PostEra

Submission JAR-IMP-dd656357

Topic automatically created for discussing the designs at:
https://covid.postera.ai/covid/submissions/JAR-IMP-dd656357

The design rationale, copied + pasted with the line breaks.


These structures were generated automatically using a Graph-Based Genetic-Algorithm (GA), which attempted to build mimic molecules of a reference structure.

The reference structure was the Transition State structure of the L-Q-S peptides identified by Ramos-Guzmán et al. [1]. This structure was kindly supplied in personal correspondence with Iñaki Tuñón.

The generative part of the method is based on Jan Jensen’s python GB-GA (https://github.com/jensengroup/GB-GA), but with a custom similarly metric that provides a smooth continuous scoring including chemical specificity between 3D structures.
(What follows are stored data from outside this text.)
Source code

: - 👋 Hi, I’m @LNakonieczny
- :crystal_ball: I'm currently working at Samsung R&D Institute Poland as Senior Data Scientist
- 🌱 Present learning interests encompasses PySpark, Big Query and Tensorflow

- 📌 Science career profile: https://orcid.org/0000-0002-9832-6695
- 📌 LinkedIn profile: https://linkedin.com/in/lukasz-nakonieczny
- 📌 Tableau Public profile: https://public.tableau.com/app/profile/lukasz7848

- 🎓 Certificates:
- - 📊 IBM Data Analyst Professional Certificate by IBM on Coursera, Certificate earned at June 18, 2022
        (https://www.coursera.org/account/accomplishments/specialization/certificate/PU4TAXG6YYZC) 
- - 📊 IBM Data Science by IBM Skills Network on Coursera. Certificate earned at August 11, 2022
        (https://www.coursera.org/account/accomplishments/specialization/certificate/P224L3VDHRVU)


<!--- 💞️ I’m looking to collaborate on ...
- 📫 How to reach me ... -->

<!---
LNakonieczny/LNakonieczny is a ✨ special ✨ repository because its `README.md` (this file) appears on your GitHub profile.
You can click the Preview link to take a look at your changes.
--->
The metric additionally included a score of vdW dispersion chemical specificity (scored at the best electrostatic match), where these multiple objectives were scalarised by taking a weighted geometric mean (electrostatic^0.8 * dispersion^0.2). This generation of the code continuously updated a central file with the elite structures so far found, used to start each GA run. This enables a massively parallel run. The number of conformers checked with each scoring was reduced to 4, which appears to protect against ‘lucky’ matches of large aliphatic chains with heteroatoms.

Initial GA runs had a small populations (100) and a medium number of generations (25) to try and evolve a broad range of high scoring structures (avoiding evolutionary niching). This generated ~100k high scoring compounds. GA runs with a larger population (500) and very few generations were then used to combine and refine this broad population. For this refinement stage, the individual proposed molecules were put through a RDKIT ‘problematic group’ filter, and the number of matches here used to attenuate the score as exp(-n_matches). This appears to have the effect of suppressing overly complex heterocycles, weird heteroatom substitutions, and limits molecular weight, while retaining ergodicity of the Monte-Carlo algorithm.
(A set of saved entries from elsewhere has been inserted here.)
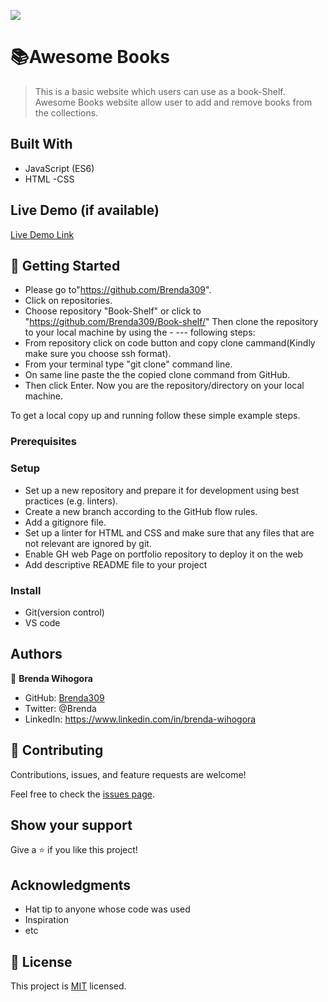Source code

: ![](https://img.shields.io/badge/Microverse-blueviolet)

# 📚Awesome Books

> This is a basic website which users can use as a book-Shelf. Awesome Books website allow user to add and remove books from the collections.


## Built With

- JavaScript (ES6)
- HTML
-CSS

## Live Demo (if available)

[Live Demo Link](https://livedemo.com)


## 🔰 Getting Started

- Please go to"https://github.com/Brenda309".
- Click on repositories.
- Choose repository "Book-Shelf" or click to "https://github.com/Brenda309/Book-shelf/" Then clone the repository to your local machine by using the - --- following steps:
- From repository click on code button and copy clone cammand(Kindly make sure you choose ssh format).
- From your terminal type "git clone" command line.
- On same line paste the the copied clone command from GitHub.
- Then click Enter. Now you are the repository/directory on your local machine.


To get a local copy up and running follow these simple example steps.

### Prerequisites

### Setup
- Set up a new repository and prepare it for development using best practices (e.g. linters).
- Create a new branch according to the GitHub flow rules.
- Add a gitignore file.
- Set up a linter for HTML and CSS and make sure that any files that are not relevant are ignored by git.
- Enable GH web Page on portfolio repository to deploy it on the web
- Add descriptive README file to your project
### Install
- Git(version control)
- VS code

## Authors

👤 **Brenda Wihogora**

- GitHub: [Brenda309](https://github.com/Brenda309)
- Twitter: @Brenda
- LinkedIn: https://www.linkedin.com/in/brenda-wihogora

## 🤝 Contributing

Contributions, issues, and feature requests are welcome!

Feel free to check the [issues page](../../issues/).

## Show your support

Give a ⭐️ if you like this project!

## Acknowledgments

- Hat tip to anyone whose code was used
- Inspiration
- etc

## 📝 License

This project is [MIT](./MIT.md) licensed.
No analysis of stability was made, or inspection by a trained chemist. The algorithm independent refinds the same structures with slight variations. ‘Data Warrior’ was used to cluster the top 1000 scoring molecules by molecular similarity, and a high scoring representative of each structure was chosen for submission.

This work was done in collaboration with Kuano Ltd, and used computer time on the Imperial College Research Computing Service, DOI: https://doi.org/10.14469/hpc/2232 .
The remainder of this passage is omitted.